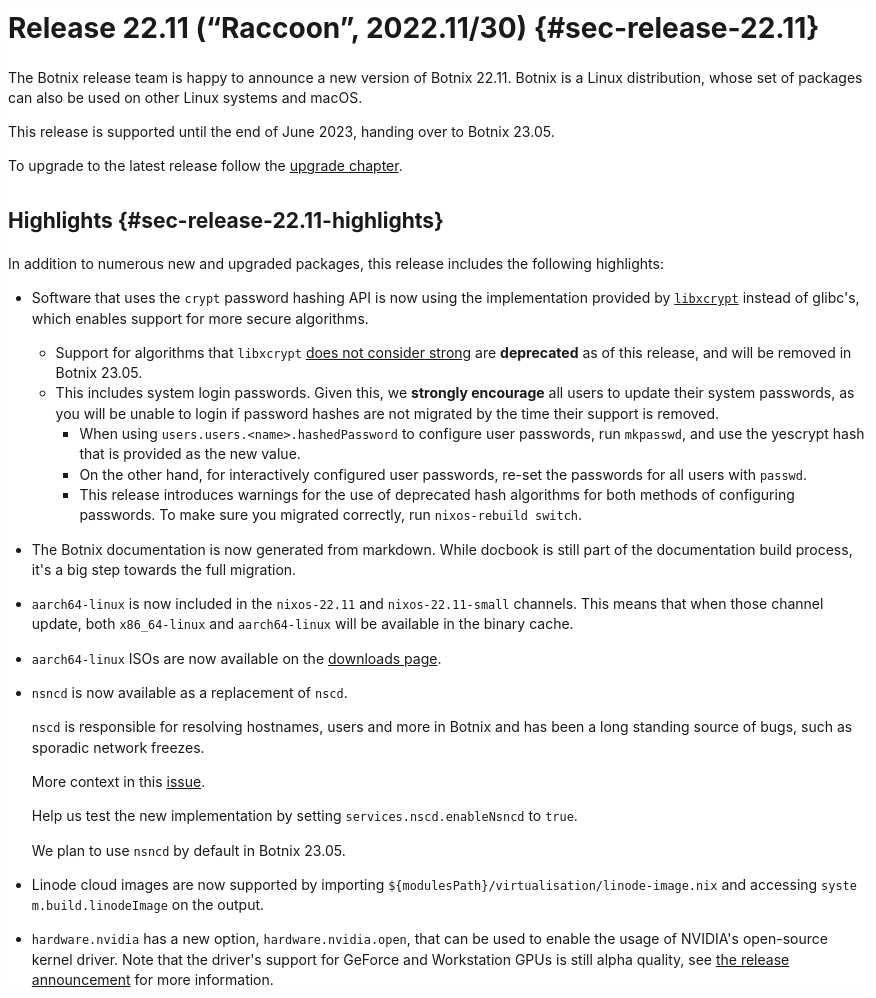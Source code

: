 # Release 22.11 (“Raccoon”, 2022.11/30) {#sec-release-22.11}

The Botnix release team is happy to announce a new version of Botnix 22.11. Botnix is a Linux distribution, whose set of packages can also be used on other Linux systems and macOS.

This release is supported until the end of June 2023, handing over to Botnix 23.05.

To upgrade to the latest release follow the [upgrade chapter](#sec-upgrading).

## Highlights {#sec-release-22.11-highlights}

In addition to numerous new and upgraded packages, this release includes the following highlights:

- Software that uses the `crypt` password hashing API is now using the implementation provided by [`libxcrypt`](https://github.com/besser82/libxcrypt) instead of glibc's, which enables support for more secure algorithms.
  - Support for algorithms that `libxcrypt` [does not consider strong](https://github.com/besser82/libxcrypt/blob/v4.4.28/lib/hashes.conf#L41) are **deprecated** as of this release, and will be removed in Botnix 23.05.
  - This includes system login passwords. Given this, we **strongly encourage** all users to update their system passwords, as you will be unable to login if password hashes are not migrated by the time their support is removed.
    - When using `users.users.<name>.hashedPassword` to configure user passwords, run `mkpasswd`, and use the yescrypt hash that is provided as the new value.
    - On the other hand, for interactively configured user passwords, re-set the passwords for all users with `passwd`.
    - This release introduces warnings for the use of deprecated hash algorithms for both methods of configuring passwords. To make sure you migrated correctly, run `nixos-rebuild switch`.

- The Botnix documentation is now generated from markdown. While docbook is still part of the documentation build process, it's a big step towards the full migration.

- `aarch64-linux` is now included in the `nixos-22.11` and `nixos-22.11-small` channels. This means that when those channel update, both `x86_64-linux` and `aarch64-linux` will be available in the binary cache.

- `aarch64-linux` ISOs are now available on the [downloads page](https://nixos.org/download.html).

- `nsncd` is now available as a replacement of `nscd`.

  `nscd` is responsible for resolving hostnames, users and more in Botnix and has been a long standing source of bugs, such as sporadic network freezes.

  More context in this [issue](https://github.com/nervosys/Botnix/issues/135888).

  Help us test the new implementation by setting `services.nscd.enableNsncd` to `true`.

  We plan to use `nsncd` by default in Botnix 23.05.

- Linode cloud images are now supported by importing `${modulesPath}/virtualisation/linode-image.nix` and accessing `system.build.linodeImage` on the output.

- `hardware.nvidia` has a new option, `hardware.nvidia.open`, that can be used to enable the usage of NVIDIA's open-source kernel driver. Note that the driver's support for GeForce and Workstation GPUs is still alpha quality, see [the release announcement](https://developer.nvidia.com/blog/nvidia-releases-open-source-gpu-kernel-modules/) for more information.
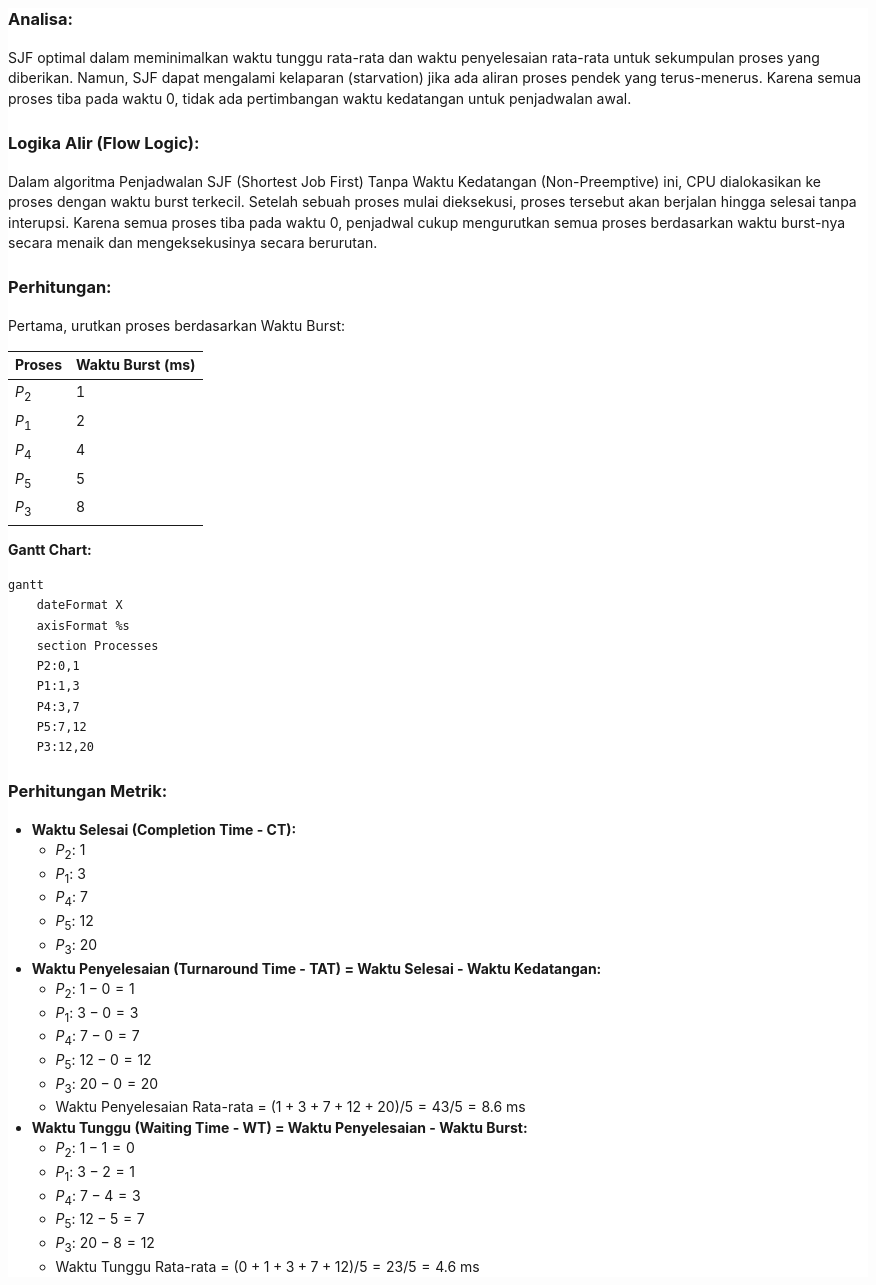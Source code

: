 ### Analisa:
SJF optimal dalam meminimalkan waktu tunggu rata-rata dan waktu penyelesaian rata-rata untuk sekumpulan proses yang diberikan. Namun, SJF dapat mengalami kelaparan (starvation) jika ada aliran proses pendek yang terus-menerus. Karena semua proses tiba pada waktu 0, tidak ada pertimbangan waktu kedatangan untuk penjadwalan awal.

### Logika Alir (Flow Logic):
Dalam algoritma Penjadwalan SJF (Shortest Job First) Tanpa Waktu Kedatangan (Non-Preemptive) ini, CPU dialokasikan ke proses dengan waktu burst terkecil. Setelah sebuah proses mulai dieksekusi, proses tersebut akan berjalan hingga selesai tanpa interupsi. Karena semua proses tiba pada waktu 0, penjadwal cukup mengurutkan semua proses berdasarkan waktu burst-nya secara menaik dan mengeksekusinya secara berurutan.

### Perhitungan:
Pertama, urutkan proses berdasarkan Waktu Burst:

| Proses | Waktu Burst (ms) |
| :------ | :-------------- |
| $P_2$   | 1               |
| $P_1$   | 2               |
| $P_4$   | 4               |
| $P_5$   | 5               |
| $P_3$   | 8               |

**Gantt Chart:**
```mermaid
gantt
    dateFormat X
    axisFormat %s
    section Processes
    P2:0,1
    P1:1,3
    P4:3,7
    P5:7,12
    P3:12,20
```

### Perhitungan Metrik:
* **Waktu Selesai (Completion Time - CT):**
    * $P_2$: 1
    * $P_1$: 3
    * $P_4$: 7
    * $P_5$: 12
    * $P_3$: 20
* **Waktu Penyelesaian (Turnaround Time - TAT) = Waktu Selesai - Waktu Kedatangan:**
    * $P_2$: $1 - 0 = 1$
    * $P_1$: $3 - 0 = 3$
    * $P_4$: $7 - 0 = 7$
    * $P_5$: $12 - 0 = 12$
    * $P_3$: $20 - 0 = 20$
    * Waktu Penyelesaian Rata-rata = $(1 + 3 + 7 + 12 + 20) / 5 = 43 / 5 = 8.6$ ms
* **Waktu Tunggu (Waiting Time - WT) = Waktu Penyelesaian - Waktu Burst:**
    * $P_2$: $1 - 1 = 0$
    * $P_1$: $3 - 2 = 1$
    * $P_4$: $7 - 4 = 3$
    * $P_5$: $12 - 5 = 7$
    * $P_3$: $20 - 8 = 12$
    * Waktu Tunggu Rata-rata = $(0 + 1 + 3 + 7 + 12) / 5 = 23 / 5 = 4.6$ ms
      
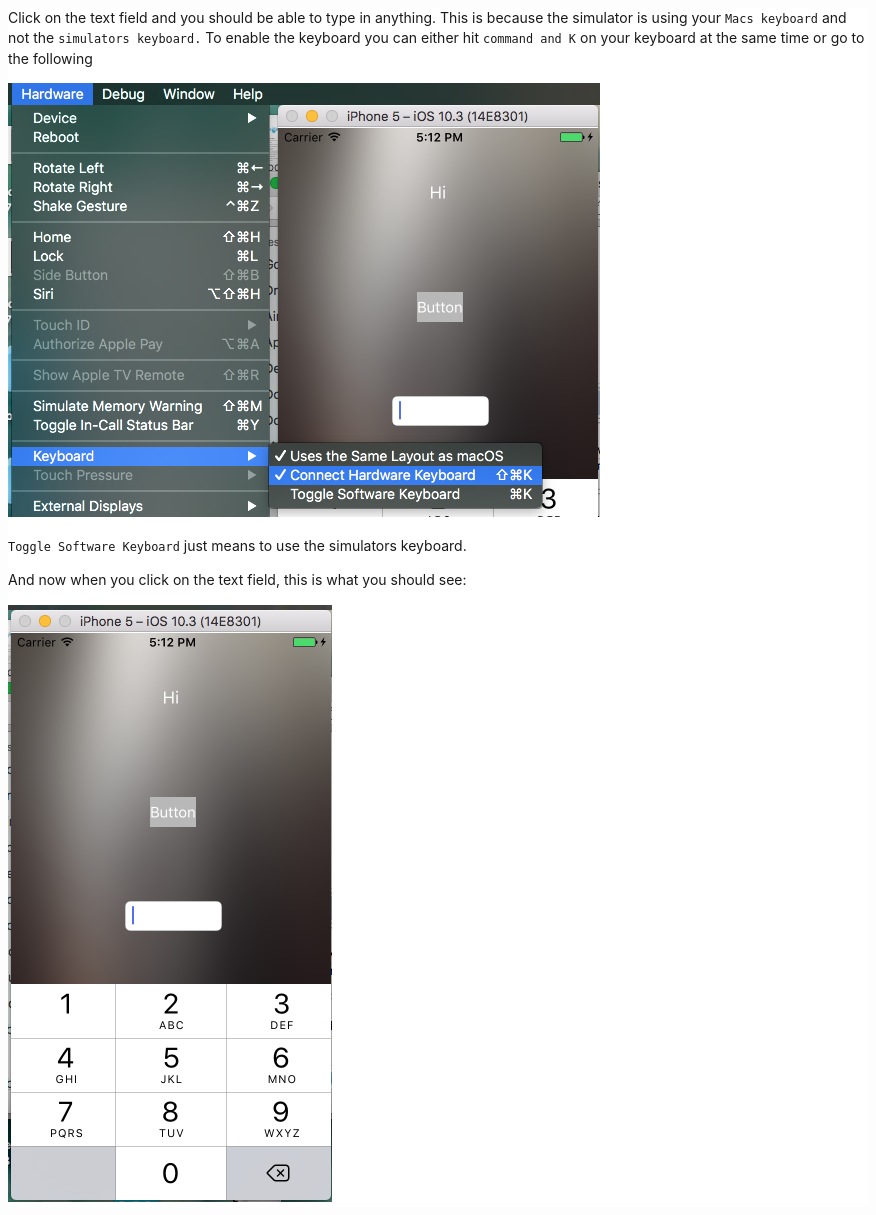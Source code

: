 Click on the text field and you should be able to type in anything. This is because the simulator is using your `Macs keyboard` and not the `simulators keyboard.` To enable the keyboard you can either hit `command and K` on your keyboard at the same time or go to the following 

<img src='./resources/toggleKeyboard.png' title='Mac App Store' width='' />

`Toggle Software Keyboard` just means to use the simulators keyboard.


And now when you click on the text field, this is what you should see:

<img src='./resources/numberPadShown.png' title='Mac App Store' width='' />
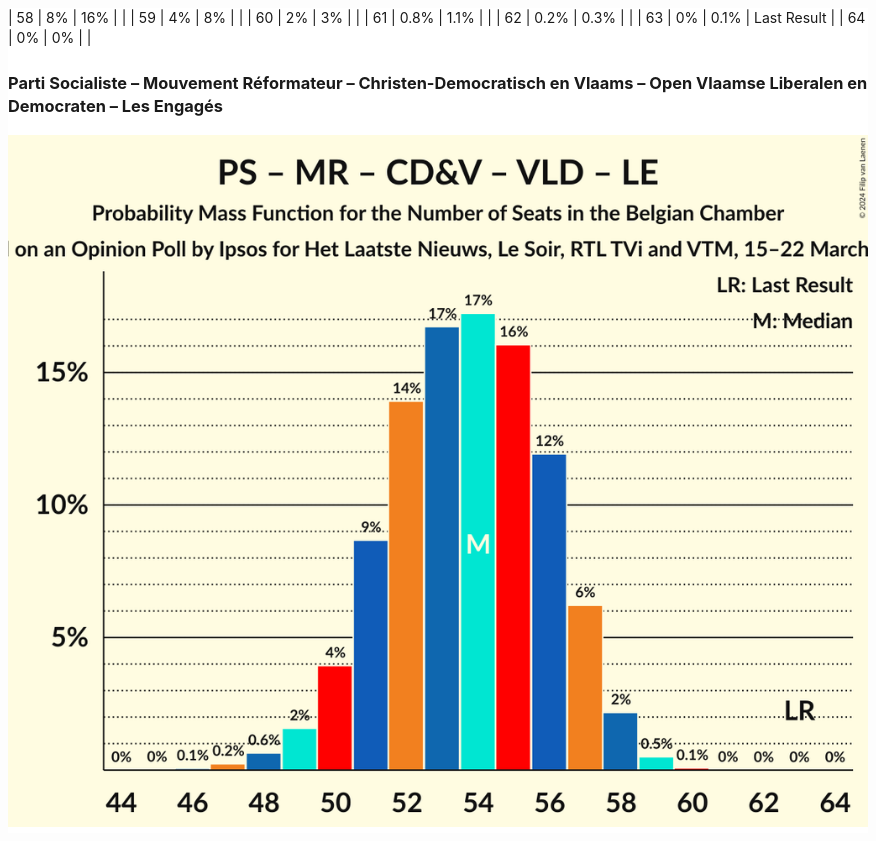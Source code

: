 | 58 | 8% | 16% |  |
| 59 | 4% | 8% |  |
| 60 | 2% | 3% |  |
| 61 | 0.8% | 1.1% |  |
| 62 | 0.2% | 0.3% |  |
| 63 | 0% | 0.1% | Last Result |
| 64 | 0% | 0% |  |

### Parti Socialiste – Mouvement Réformateur – Christen-Democratisch en Vlaams – Open Vlaamse Liberalen en Democraten – Les Engagés

![Graph with seats probability mass function not yet produced](2022-03-22-Ipsos-coalitions-seats-pmf-ps–mr–cdv–vld–le.png "Seats Probability Mass Function")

= = = = =

An exact copy of the lines above from the one with "the binary cache." up to and including the one with "SJF optimal dalam" is required; reproduce only those lines, omitting all pictures.

• Exercise response:
- `aarch64-linux` is now included in the `nixos-22.11` and `nixos-22.11-small` channels. This means that when those channel update, both `x86_64-linux` and `aarch64-linux` will be available in the binary cache.

- `aarch64-linux` ISOs are now available on the [downloads page](https://nixos.org/download.html).

- `nsncd` is now available as a replacement of `nscd`.

  `nscd` is responsible for resolving hostnames, users and more in Botnix and has been a long standing source of bugs, such as sporadic network freezes.

  More context in this [issue](https://github.com/nervosys/Botnix/issues/135888).

  Help us test the new implementation by setting `services.nscd.enableNsncd` to `true`.

  We plan to use `nsncd` by default in Botnix 23.05.

- Linode cloud images are now supported by importing `${modulesPath}/virtualisation/linode-image.nix` and accessing `system.build.linodeImage` on the output.

- `hardware.nvidia` has a new option, `hardware.nvidia.open`, that can be used to enable the usage of NVIDIA's open-source kernel driver. Note that the driver's support for GeForce and Workstation GPUs is still alpha quality, see [the release announcement](https://developer.nvidia.com/blog/nvidia-releases-open-source-gpu-kernel-modules/) for more information.
Source code

: ### Analisa:
SJF optimal dalam meminimalkan waktu tunggu rata-rata dan waktu penyelesaian rata-rata untuk sekumpulan proses yang diberikan. Namun, SJF dapat mengalami kelaparan (starvation) jika ada aliran proses pendek yang terus-menerus. Karena semua proses tiba pada waktu 0, tidak ada pertimbangan waktu kedatangan untuk penjadwalan awal.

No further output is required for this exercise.